In an effort to lower pollution levels, the Mexico City government introduced the Hoy No Circula program in 1989, which bans most cars from circulating once a week. But did it really work?
Station data
The function get_station_data can be used to download
pollution and wind data going back to 1986. However, not all pollutants
are available that far back; requesting a pollutant that is unavailable
will result in a warning.
## Auto-install required R packages
if (!require("pacman")) install.packages("pacman")## Loading required package: pacman
pacman::p_load(aire.zmvm, dplyr, ggplot2, mgcv, lubridate, stringr,
gridExtra, zoo, sp, mapproj)
download_data <- function(pollutant) {
#print(paste0("Downloading data for: ", pollutant))
suppressWarnings({
o3 <- get_station_data(criterion = "MAXIMOS", # Can be MAXIMOS (daily maximum),
# MINIMOS (daily minimum),
# or HORARIOS (hourly average)
pollutant = pollutant, # "SO2", "CO", "NOX", "NO2", "NO", "O3",
# "PM10", "PM25", "WSP", "WDR", "TMP", "RH"
year = 1986:2018, # The earliest year allowed is 1986
progress = FALSE)
})
o3$pollutant <- pollutant
# Daily max among all base stations
o3 %>%
group_by(date, pollutant) %>%
summarise(max = ifelse(all(is.na(value)),
NA,
base::max(value, na.rm = TRUE))) %>%
na.omit() %>%
ungroup()
}
ll <- mapply(download_data,
pollutant = c("NO", "SO2", "CO", "NOX", "NO2", "O3", "PM10", "PM25"),
SIMPLIFY = FALSE)
df_maximos <- bind_rows(ll)
knitr::kable(head(df_maximos))| date | pollutant | max |
|---|---|---|
| 2003-01-01 | NO | 201 |
| 2003-01-02 | NO | 228 |
| 2003-01-03 | NO | 229 |
| 2003-01-04 | NO | 301 |
| 2003-01-05 | NO | 230 |
| 2003-01-06 | NO | 275 |
We can plot all pollutants going back to 1986 and add a trend line based on a GAM controlling for the month of the year. The plot includes vertical lines representing the start of Hoy No Circula and the Supreme Court decision that the program does not necessarily apply to older cars. A more complex model is left as an exercise for the reader.

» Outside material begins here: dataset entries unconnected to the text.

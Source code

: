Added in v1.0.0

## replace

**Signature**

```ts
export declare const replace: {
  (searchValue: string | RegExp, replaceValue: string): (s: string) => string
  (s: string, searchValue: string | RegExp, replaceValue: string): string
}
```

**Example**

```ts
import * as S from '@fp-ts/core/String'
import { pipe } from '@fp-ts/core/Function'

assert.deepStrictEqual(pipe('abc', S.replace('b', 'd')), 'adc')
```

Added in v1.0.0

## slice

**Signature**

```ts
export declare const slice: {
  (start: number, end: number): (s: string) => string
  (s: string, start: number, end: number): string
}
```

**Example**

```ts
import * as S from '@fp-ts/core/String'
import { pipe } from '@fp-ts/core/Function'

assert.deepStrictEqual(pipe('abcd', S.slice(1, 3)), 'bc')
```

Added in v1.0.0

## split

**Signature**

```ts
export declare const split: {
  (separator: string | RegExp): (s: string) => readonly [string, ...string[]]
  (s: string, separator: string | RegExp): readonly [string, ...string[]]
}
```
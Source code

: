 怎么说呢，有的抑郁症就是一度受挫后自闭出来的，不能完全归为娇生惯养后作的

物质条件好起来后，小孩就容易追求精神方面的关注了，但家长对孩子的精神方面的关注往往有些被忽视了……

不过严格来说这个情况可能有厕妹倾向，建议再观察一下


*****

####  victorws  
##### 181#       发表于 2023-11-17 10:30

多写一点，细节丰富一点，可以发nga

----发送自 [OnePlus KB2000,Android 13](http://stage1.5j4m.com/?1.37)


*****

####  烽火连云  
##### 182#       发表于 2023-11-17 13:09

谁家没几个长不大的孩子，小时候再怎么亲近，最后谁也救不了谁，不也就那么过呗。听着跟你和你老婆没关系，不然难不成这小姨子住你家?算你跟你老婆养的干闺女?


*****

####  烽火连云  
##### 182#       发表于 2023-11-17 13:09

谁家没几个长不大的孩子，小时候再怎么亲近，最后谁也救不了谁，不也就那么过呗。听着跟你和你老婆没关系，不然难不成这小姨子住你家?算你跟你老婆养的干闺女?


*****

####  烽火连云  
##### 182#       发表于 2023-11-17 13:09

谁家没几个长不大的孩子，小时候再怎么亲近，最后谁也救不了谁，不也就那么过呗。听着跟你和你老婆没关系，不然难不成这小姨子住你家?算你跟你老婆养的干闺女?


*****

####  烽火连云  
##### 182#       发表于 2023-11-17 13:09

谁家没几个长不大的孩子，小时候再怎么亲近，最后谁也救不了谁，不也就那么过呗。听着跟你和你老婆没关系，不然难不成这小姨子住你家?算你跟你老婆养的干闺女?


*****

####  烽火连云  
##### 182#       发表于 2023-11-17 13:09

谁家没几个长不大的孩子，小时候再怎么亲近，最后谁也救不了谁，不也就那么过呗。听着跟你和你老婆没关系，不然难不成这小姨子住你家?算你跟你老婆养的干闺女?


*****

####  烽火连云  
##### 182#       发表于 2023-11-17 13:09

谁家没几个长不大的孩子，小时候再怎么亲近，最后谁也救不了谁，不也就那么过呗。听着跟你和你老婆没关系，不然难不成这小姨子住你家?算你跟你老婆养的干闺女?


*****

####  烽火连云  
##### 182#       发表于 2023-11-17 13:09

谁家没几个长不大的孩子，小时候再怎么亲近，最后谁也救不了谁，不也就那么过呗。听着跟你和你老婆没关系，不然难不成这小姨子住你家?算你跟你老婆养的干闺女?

fitted <- function(max, month, date, year) {
df=data.frame(max = max,
month = month,
date = date,
year = year)
fit <- gam(max ~ s(month, bs = "cc", k = 12) + s(as.numeric(date), k = 20),
data = df, correlation = corARMA(form = ~ 1|year, p = 1))
predict(fit, newdata = df, type = "terms")[,2] + mean(max)
}
print("test")## [1] "test"
df_maximos <- df_maximos %>%
mutate(month = month(date),
year = year(date))%>%
group_by(pollutant) %>%
mutate(pred = fitted(max,month,date,year)) %>%
ungroup()
print("test2")## [1] "test2"
# Plot the daily highest level with trendline
ggplot(df_maximos,
aes(date, max, group = 1)) +
geom_point(color = "black", linewidth = .2, alpha = .05) +
geom_line(aes(date, pred), color ="blue", linewidth = 1.2) +
labs(title = "Daily maximum pollutant levels",
subtitle = "In November 1989, the *Hoy No Circula* program was implemented in Mexico City. In July 2015, the Supreme Court overturned\na rule banning all cars more than eight years old from the program.") +
ylab("maximum daily value") +
xlab("date") +
geom_vline(xintercept = as.Date("1989-11-20")) +
geom_vline(xintercept = as.Date("2015-07-01")) +
theme_bw() +
facet_wrap(~pollutant, scales = "free_y", ncol = 1)## Warning in geom_point(color = "black", linewidth = 0.2, alpha = 0.05):
## Ignoring unknown parameters: `linewidth`